The violent assault came on April 11, 1992. An organizer at the ranch ran into a woman who asked him about all the sheriff’s cars outside the community center in the nearest hamlet. The government had hired a roundup team to confiscate cattle, and law enforcement was there to back them up. I got the news by phone and within an hour had canceled all my plans and grabbed my stuff and headed east in my car, across the Bay Bridge, the East Bay, across the Sacramento River and the wide Sacramento Valley, up through the oak groves and then the pine groves and over the Sierra Nevada, and into the desert, dozed a couple of hours at a truck stop, and at dawn resumed driving the five hundred miles between my home and theirs. It was the first time I ever moved toward violence.
At ten in the morning, I found the heart of the ranch—the house, corrals, outbuildings, trailer—almost deserted.
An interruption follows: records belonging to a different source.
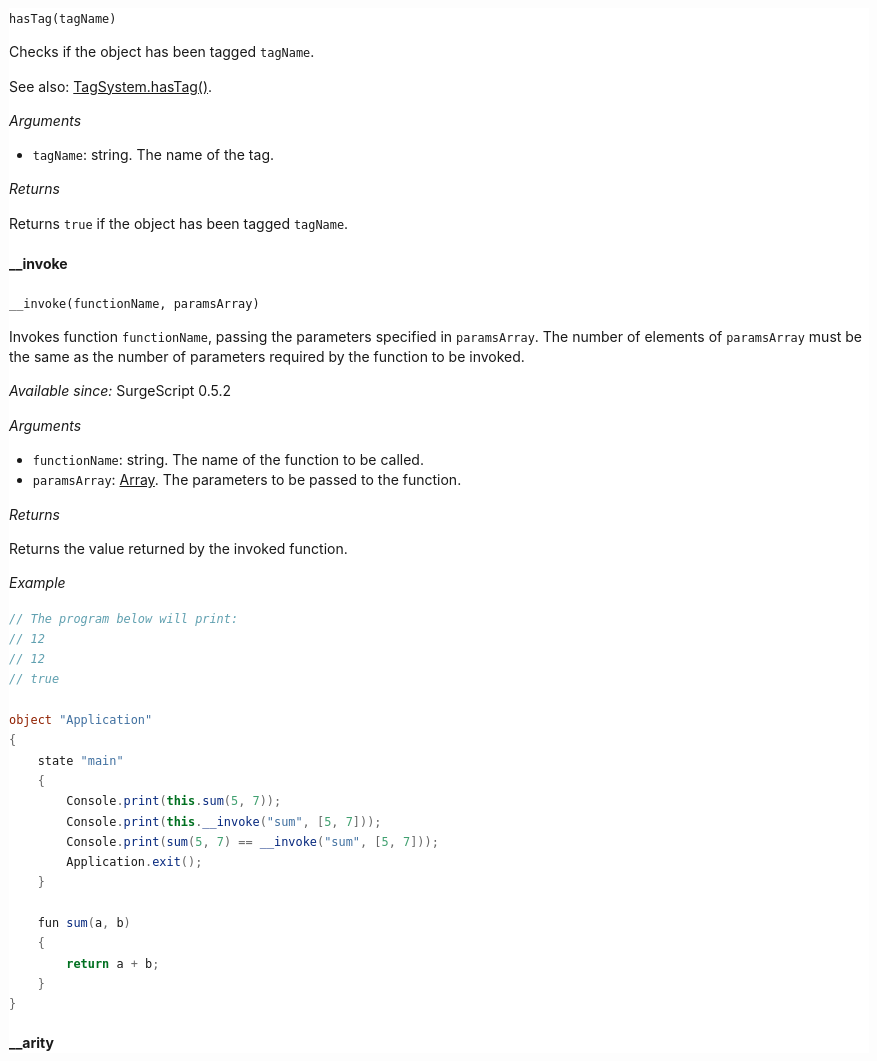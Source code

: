 `hasTag(tagName)`

Checks if the object has been tagged `tagName`.

See also: [TagSystem.hasTag()](/reference/tags#hastag).

*Arguments*

* `tagName`: string. The name of the tag.

*Returns*

Returns `true` if the object has been tagged `tagName`.

#### __invoke

`__invoke(functionName, paramsArray)`

Invokes function `functionName`, passing the parameters specified in `paramsArray`. The number of elements of `paramsArray` must be the same as the number of parameters required by the function to be invoked.

*Available since:* SurgeScript 0.5.2

*Arguments*

* `functionName`: string. The name of the function to be called.
* `paramsArray`: [Array](/reference/array). The parameters to be passed to the function.

*Returns*

Returns the value returned by the invoked function.

*Example*

```cs
// The program below will print:
// 12
// 12
// true

object "Application"
{
    state "main"
    {
        Console.print(this.sum(5, 7));
        Console.print(this.__invoke("sum", [5, 7]));
        Console.print(sum(5, 7) == __invoke("sum", [5, 7]));
        Application.exit();
    }

	fun sum(a, b)
	{
		return a + b;
	}
}
```

#### __arity
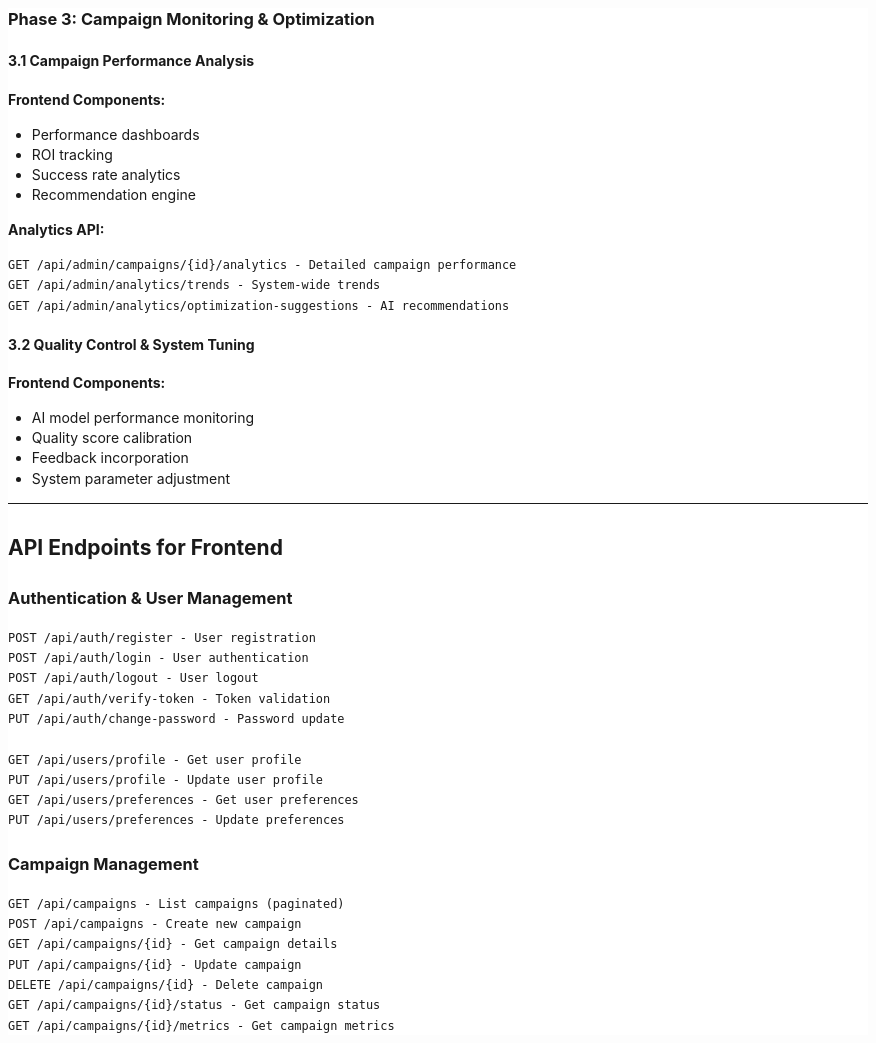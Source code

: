 ### Phase 3: Campaign Monitoring & Optimization

#### 3.1 Campaign Performance Analysis
**Frontend Components:**
- Performance dashboards
- ROI tracking
- Success rate analytics
- Recommendation engine

**Analytics API:**
```
GET /api/admin/campaigns/{id}/analytics - Detailed campaign performance
GET /api/admin/analytics/trends - System-wide trends
GET /api/admin/analytics/optimization-suggestions - AI recommendations
```

#### 3.2 Quality Control & System Tuning
**Frontend Components:**
- AI model performance monitoring
- Quality score calibration
- Feedback incorporation
- System parameter adjustment

---

## API Endpoints for Frontend

### Authentication & User Management
```
POST /api/auth/register - User registration
POST /api/auth/login - User authentication
POST /api/auth/logout - User logout
GET /api/auth/verify-token - Token validation
PUT /api/auth/change-password - Password update

GET /api/users/profile - Get user profile
PUT /api/users/profile - Update user profile
GET /api/users/preferences - Get user preferences
PUT /api/users/preferences - Update preferences
```

### Campaign Management
```
GET /api/campaigns - List campaigns (paginated)
POST /api/campaigns - Create new campaign
GET /api/campaigns/{id} - Get campaign details
PUT /api/campaigns/{id} - Update campaign
DELETE /api/campaigns/{id} - Delete campaign
GET /api/campaigns/{id}/status - Get campaign status
GET /api/campaigns/{id}/metrics - Get campaign metrics
```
The conflict had happened elsewhere, on horseback, with the federal roundup team going after the livestock and the Shoshone supporters running interference on some of the Danns’ tough saddle-broke mustangs. Carrie had argued about land rights and treaties with the federal agent and the local sheriff at the portable corral some of her cattle had been herded into, and the agent grabbed her arm to try to hinder her from intervening. She broke his grip and jumped into the corral and blocked the loading of the cattle. Unwilling to escalate, they went away. She won the battle, though the war dating back to the 1850s didn’t end.